An underlying ingredient to Curry’s pull-up shot is his shrewd ball-handling, which may be an even greater weapon than his shooting aptitude. It’s conducive to his needle-threading drives and ability to baffle defenders by changing directions or stopping on a dime, freeing him up to launch deadeye shots or dish a bull’s-eye pass from everywhere on the court, not just beyond the arc.

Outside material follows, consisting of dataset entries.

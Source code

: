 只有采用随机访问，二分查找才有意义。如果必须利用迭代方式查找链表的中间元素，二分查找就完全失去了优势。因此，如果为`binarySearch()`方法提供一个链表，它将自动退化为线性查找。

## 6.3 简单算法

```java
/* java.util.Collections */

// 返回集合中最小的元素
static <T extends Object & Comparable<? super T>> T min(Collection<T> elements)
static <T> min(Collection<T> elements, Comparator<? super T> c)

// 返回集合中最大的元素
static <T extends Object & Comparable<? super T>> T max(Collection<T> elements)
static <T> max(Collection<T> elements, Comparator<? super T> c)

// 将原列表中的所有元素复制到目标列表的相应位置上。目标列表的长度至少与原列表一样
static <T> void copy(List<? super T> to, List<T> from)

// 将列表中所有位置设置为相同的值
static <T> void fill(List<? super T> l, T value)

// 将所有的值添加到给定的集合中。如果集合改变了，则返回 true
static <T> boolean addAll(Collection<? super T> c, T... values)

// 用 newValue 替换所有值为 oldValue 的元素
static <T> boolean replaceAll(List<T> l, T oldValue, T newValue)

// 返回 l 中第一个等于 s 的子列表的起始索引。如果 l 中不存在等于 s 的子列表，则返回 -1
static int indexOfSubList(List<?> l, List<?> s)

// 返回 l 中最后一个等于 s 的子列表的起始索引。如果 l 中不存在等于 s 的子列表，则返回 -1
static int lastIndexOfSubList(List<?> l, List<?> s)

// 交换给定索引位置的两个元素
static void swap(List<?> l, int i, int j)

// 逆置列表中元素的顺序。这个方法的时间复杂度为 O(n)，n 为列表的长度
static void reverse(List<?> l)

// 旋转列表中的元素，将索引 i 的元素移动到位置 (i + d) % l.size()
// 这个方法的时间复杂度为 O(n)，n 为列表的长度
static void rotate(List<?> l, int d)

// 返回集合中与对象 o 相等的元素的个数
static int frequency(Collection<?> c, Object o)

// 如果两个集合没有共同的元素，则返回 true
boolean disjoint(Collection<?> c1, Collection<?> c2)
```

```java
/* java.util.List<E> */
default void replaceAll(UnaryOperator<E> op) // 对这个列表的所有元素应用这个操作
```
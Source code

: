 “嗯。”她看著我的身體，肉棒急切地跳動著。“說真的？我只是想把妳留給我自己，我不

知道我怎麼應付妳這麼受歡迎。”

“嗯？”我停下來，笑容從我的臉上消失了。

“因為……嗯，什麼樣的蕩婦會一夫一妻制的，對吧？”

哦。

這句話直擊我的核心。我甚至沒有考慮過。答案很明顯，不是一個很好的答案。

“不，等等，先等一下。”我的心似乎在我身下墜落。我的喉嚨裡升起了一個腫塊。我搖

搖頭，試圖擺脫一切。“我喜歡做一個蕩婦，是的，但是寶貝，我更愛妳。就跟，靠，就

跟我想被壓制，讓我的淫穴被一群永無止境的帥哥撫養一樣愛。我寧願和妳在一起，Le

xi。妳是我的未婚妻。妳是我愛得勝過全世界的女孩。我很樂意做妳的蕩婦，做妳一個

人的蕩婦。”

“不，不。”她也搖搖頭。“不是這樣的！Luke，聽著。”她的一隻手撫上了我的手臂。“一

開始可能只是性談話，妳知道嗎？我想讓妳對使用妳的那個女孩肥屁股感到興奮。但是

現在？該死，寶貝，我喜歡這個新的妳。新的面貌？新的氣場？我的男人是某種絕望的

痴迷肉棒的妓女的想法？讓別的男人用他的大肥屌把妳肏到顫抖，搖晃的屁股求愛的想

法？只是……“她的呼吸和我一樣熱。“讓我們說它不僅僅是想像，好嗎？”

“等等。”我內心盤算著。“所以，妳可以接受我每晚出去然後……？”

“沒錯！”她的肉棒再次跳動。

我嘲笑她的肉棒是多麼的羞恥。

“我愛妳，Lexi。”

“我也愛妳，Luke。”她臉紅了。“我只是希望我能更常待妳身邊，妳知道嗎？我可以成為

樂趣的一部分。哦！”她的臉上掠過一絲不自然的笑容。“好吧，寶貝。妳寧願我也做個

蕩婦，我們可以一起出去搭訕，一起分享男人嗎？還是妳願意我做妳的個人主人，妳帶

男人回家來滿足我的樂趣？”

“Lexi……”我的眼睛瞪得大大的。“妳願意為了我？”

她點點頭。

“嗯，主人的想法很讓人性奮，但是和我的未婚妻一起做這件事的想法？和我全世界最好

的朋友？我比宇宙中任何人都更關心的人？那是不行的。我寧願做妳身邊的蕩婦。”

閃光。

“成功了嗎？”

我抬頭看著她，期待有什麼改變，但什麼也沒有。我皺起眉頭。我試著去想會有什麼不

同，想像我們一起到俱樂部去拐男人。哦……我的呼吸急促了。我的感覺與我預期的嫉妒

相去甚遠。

Steph also utilizes the mid-range shot, which has become somewhat of a lost art in the NBA. 21.3 percent of Curry’s shots originate from mid-range, where he connects on 49.4 percent of his tries (just 12.2 percent and 37.9 percent from mid-range for LeBron). Basically, Curry is superior to LeBron from every area on the court outside of the paint by a wide margin. However, Steph is much underrated in his ability to get to the hoop. He drives 6.2 times per game and shoots a proficient 50.2 percent when he does so, generating a total of 7.3 points for his team. Even if defenders take away Steph’s long-range shot, he’s adapted to taking it to the hole and either scoring or dishing the ball to a teammate. One way to nullify James’s strength on offense is to take away his driving game. This is easier said than done, but packing the paint and forcing him to employ his mediocre jumper is certainly a viable option for containing LeBron. Chasing a crafty ball-handler around the perimeter who sporadically pulls up for knockdown shots, along with the capability of penetrating through the seams of the defense, is a more intricate task for opposing teams. Zach Lowe, a writer for Grantland.com, wrote “A 45 percent 3-point shooter given total freedom to shoot off the dribble on the pick-and-roll is an anomaly for which NBA defenses just aren’t prepared. It is a glitch in the program.”
Ultimately, both Steph and LeBron are incredible offensive talents. But like David Stern’s and now Adam Silver’s adage when bestowing the Larry O’Brien Trophy upon the championship team, there can only be one: Stephen Curry.